Because breaking text into sentences helps computers understand and work with the text better. It's like breaking down a big problem into smaller, more manageable parts. This way, computers can analyze and process the text more effectively.

In [4]:
import nltk
nltk.download('punkt')

from nltk import word_tokenize, sent_tokenize

sentence_tokens = sent_tokenize(text)
print(sentence_tokens)

[nltk_data] Downloading package punkt to
[nltk_data]     C:\Users\DELL\AppData\Roaming\nltk_data...


['Tokenization is the process of breaking down the given text in natural language processing into the smallest unit in a sentence called a token.', 'Punctuation marks, words, and numbers can be considered tokens.']


[nltk_data]   Package punkt is already up-to-date!


In [5]:
from nltk import word_tokenize, sent_tokenize

sentence_tokens = sent_tokenize(text)
print(sentence_tokens)

['Tokenization is the process of breaking down the given text in natural language processing into the smallest unit in a sentence called a token.', 'Punctuation marks, words, and numbers can be considered tokens.']


### Word Tokenization

In [6]:
word_tokens = word_tokenize(text)
print(word_tokens)

['Tokenization', 'is', 'the', 'process', 'of', 'breaking', 'down', 'the', 'given', 'text', 'in', 'natural', 'language', 'processing', 'into', 'the', 'smallest', 'unit', 'in', 'a', 'sentence', 'called', 'a', 'token', '.', 'Punctuation', 'marks', ',', 'words', ',', 'and', 'numbers', 'can', 'be', 'considered', 'tokens', '.']


### Lemmatization

Lemmatization is the process of reducing words to their base or root form, known as the lemma. Unlike stemming, which simply chops off the ends of words, lemmatization considers the meaning of the word and converts it into its base form, which is linguistically valid.

In [9]:
from nltk.tokenize import word_tokenize
from nltk.stem import WordNetLemmatizer
import nltk
nltk.download('punkt')
nltk.download('wordnet')

words = word_tokenize(text)

lemmatizer = WordNetLemmatizer()

lemmatized_words = [lemmatizer.lemmatize(word) for word in words]

lemmatized_text = ' '.join(lemmatized_words)

print(lemmatized_text)

[nltk_data] Downloading package punkt to
[nltk_data]     C:\Users\DELL\AppData\Roaming\nltk_data...
[nltk_data]   Package punkt is already up-to-date!
[nltk_data] Downloading package wordnet to
[nltk_data]     C:\Users\DELL\AppData\Roaming\nltk_data...
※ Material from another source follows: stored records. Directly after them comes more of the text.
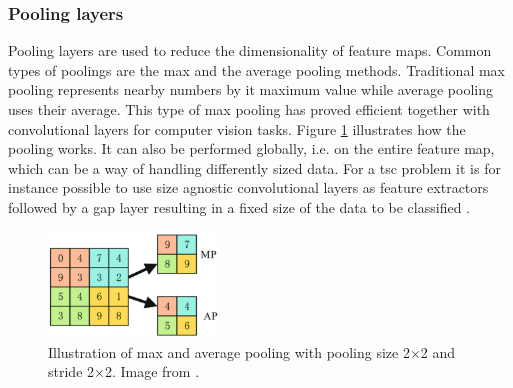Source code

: 
\subsubsection{Pooling layers}
Pooling layers are used to reduce the dimensionality of feature maps. Common types of poolings are the max and the average pooling methods. Traditional max pooling represents nearby numbers by it maximum value while average pooling uses their average. This type of max pooling has proved efficient together with convolutional layers for computer vision tasks. Figure \ref{fig:pooling} illustrates how the pooling works. It can also be performed globally, i.e. on the entire feature map, which can be a way of handling differently sized data. For a \gls{tsc} problem it is for instance possible to use size agnostic convolutional layers as feature extractors followed by a \gls{gap} layer resulting in a fixed size of the data to be classified \cite{Chollet2018}.

\begin{figure}
  \centering
  \includegraphics[width=0.4\textwidth]{files/figs/backg/pooling.png}
  \caption{Illustration of max and average pooling with pooling size 2$\times$2 and stride 2$\times$2. Image from \cite{Wang2018}.}
  \label{fig:pooling}
\end{figure}


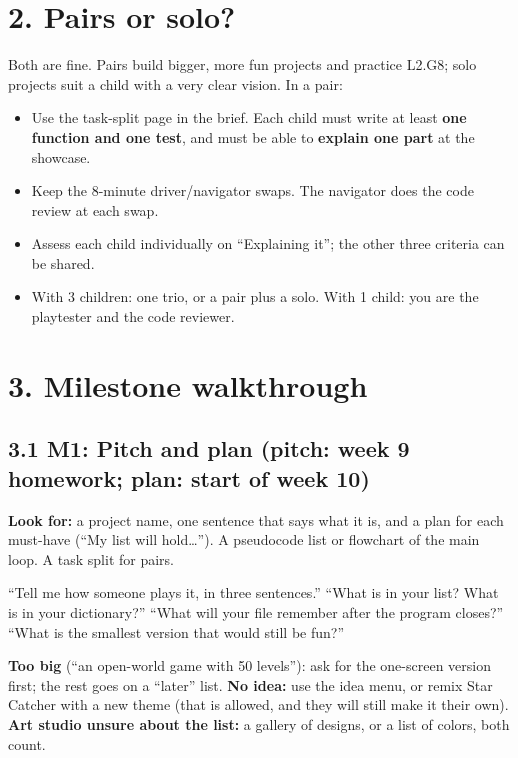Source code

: \documentclass[level=2,teacher]{kidscode}
\begin{document}
\section{2. Pairs or solo?}
Both are fine. Pairs build bigger, more fun projects and practice L2.G8; solo projects suit a
child with a very clear vision. In a pair:
\begin{itemize}[itemsep=1pt]
  \item Use the task-split page in the brief. Each child must write at least \textbf{one function
        and one test}, and must be able to \textbf{explain one part} at the showcase.
  \item Keep the 8-minute driver/navigator swaps. The navigator does the code review at each swap.
  \item Assess each child individually on \enquote{Explaining it}; the other three criteria can be shared.
  \item With 3 children: one trio, or a pair plus a solo. With 1 child: you are the playtester and
        the code reviewer.
\end{itemize}

\section{3. Milestone walkthrough}

\subsection{3.1 M1: Pitch and plan (pitch: week 9 homework; plan: start of week 10)}
\textbf{Look for:} a project name, one sentence that says what it is, and a plan for each must-have
(\enquote{My list will hold\ldots}). A pseudocode list or flowchart of the main loop. A task split for pairs.

\begin{teacherscript}
\enquote{Tell me how someone plays it, in three sentences.} \enquote{What is in your list? What is in your
dictionary?} \enquote{What will your file remember after the program closes?} \enquote{What is the
smallest version that would still be fun?}
\end{teacherscript}

\begin{tip}[Unblocking]
\textbf{Too big} (\enquote{an open-world game with 50 levels}): ask for the one-screen version first;
the rest goes on a \enquote{later} list. \textbf{No idea:} use the idea menu, or remix Star Catcher with a
new theme (that is allowed, and they will still make it their own). \textbf{Art studio unsure about the
list:} a gallery of designs, or a list of colors, both count.
\end{tip}
\end{document}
Tokenization is the process of breaking down the given text in natural language processing into the smallest unit in a sentence called a token . Punctuation mark , word , and number can be considered token .
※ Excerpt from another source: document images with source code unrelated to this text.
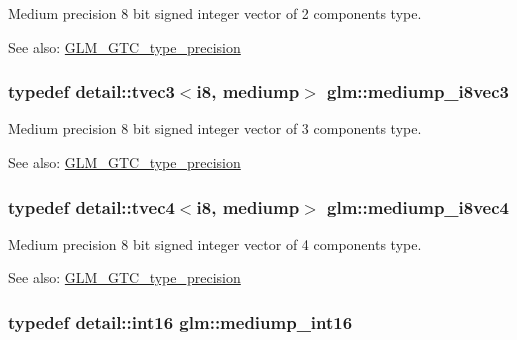Medium precision 8 bit signed integer vector of 2 components type. \begin{Desc}
\item[See also:]\hyperlink{group__gtc__type__precision}{GLM\_\-GTC\_\-type\_\-precision} \end{Desc}
\hypertarget{group__gtc__type__precision_g91b40a693c1db26a7cc544339b326df3}{
\subsubsection[mediump\_\-i8vec3]{\setlength{\rightskip}{0pt plus 5cm}typedef detail::tvec3$<$i8, mediump$>$ {\bf glm::mediump\_\-i8vec3}}}
\label{group__gtc__type__precision_g91b40a693c1db26a7cc544339b326df3}


Medium precision 8 bit signed integer vector of 3 components type. \begin{Desc}
\item[See also:]\hyperlink{group__gtc__type__precision}{GLM\_\-GTC\_\-type\_\-precision} \end{Desc}
\hypertarget{group__gtc__type__precision_gd41bf4bfa504dc1191623ff77151d01f}{
\subsubsection[mediump\_\-i8vec4]{\setlength{\rightskip}{0pt plus 5cm}typedef detail::tvec4$<$i8, mediump$>$ {\bf glm::mediump\_\-i8vec4}}}
\label{group__gtc__type__precision_gd41bf4bfa504dc1191623ff77151d01f}


Medium precision 8 bit signed integer vector of 4 components type. \begin{Desc}
\item[See also:]\hyperlink{group__gtc__type__precision}{GLM\_\-GTC\_\-type\_\-precision} \end{Desc}
\hypertarget{group__gtc__type__precision_g4611997edb6c61606daa11990cf08798}{
\subsubsection[mediump\_\-int16]{\setlength{\rightskip}{0pt plus 5cm}typedef detail::int16 {\bf glm::mediump\_\-int16}}}
\label{group__gtc__type__precision_g4611997edb6c61606daa11990cf08798}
### Part-of-speech Tagging

Part-of-speech (POS) tagging is the process of assigning a grammatical category (such as noun, verb, adjective, etc.) to each word in a sentence based on its syntactic role. It's an essential task in natural language processing (NLP) for understanding the structure and meaning of text.

In [10]:
from nltk import pos_tag

pos_tag(word_tokens)

[('Tokenization', 'NN'),
 ('is', 'VBZ'),
 ('the', 'DT'),
 ('process', 'NN'),
 ('of', 'IN'),
 ('breaking', 'VBG'),
 ('down', 'RP'),
 ('the', 'DT'),
 ('given', 'VBN'),
 ('text', 'NN'),
 ('in', 'IN'),
 ('natural', 'JJ'),
 ('language', 'NN'),
 ('processing', 'NN'),
 ('into', 'IN'),
 ('the', 'DT'),
 ('smallest', 'JJS'),
 ('unit', 'NN'),
 ('in', 'IN'),
 ('a', 'DT'),
 ('sentence', 'NN'),
 ('called', 'VBD'),
 ('a', 'DT'),
 ('token', 'NN'),
 ('.', '.'),
 ('Punctuation', 'NN'),
 ('marks', 'NNS'),
 (',', ','),
 ('words', 'NNS'),
 (',', ','),
 ('and', 'CC'),
 ('numbers', 'NNS'),
 ('can', 'MD'),
 ('be', 'VB'),
 ('considered', 'VBN'),
 ('tokens', 'NNS'),
 ('.', '.')]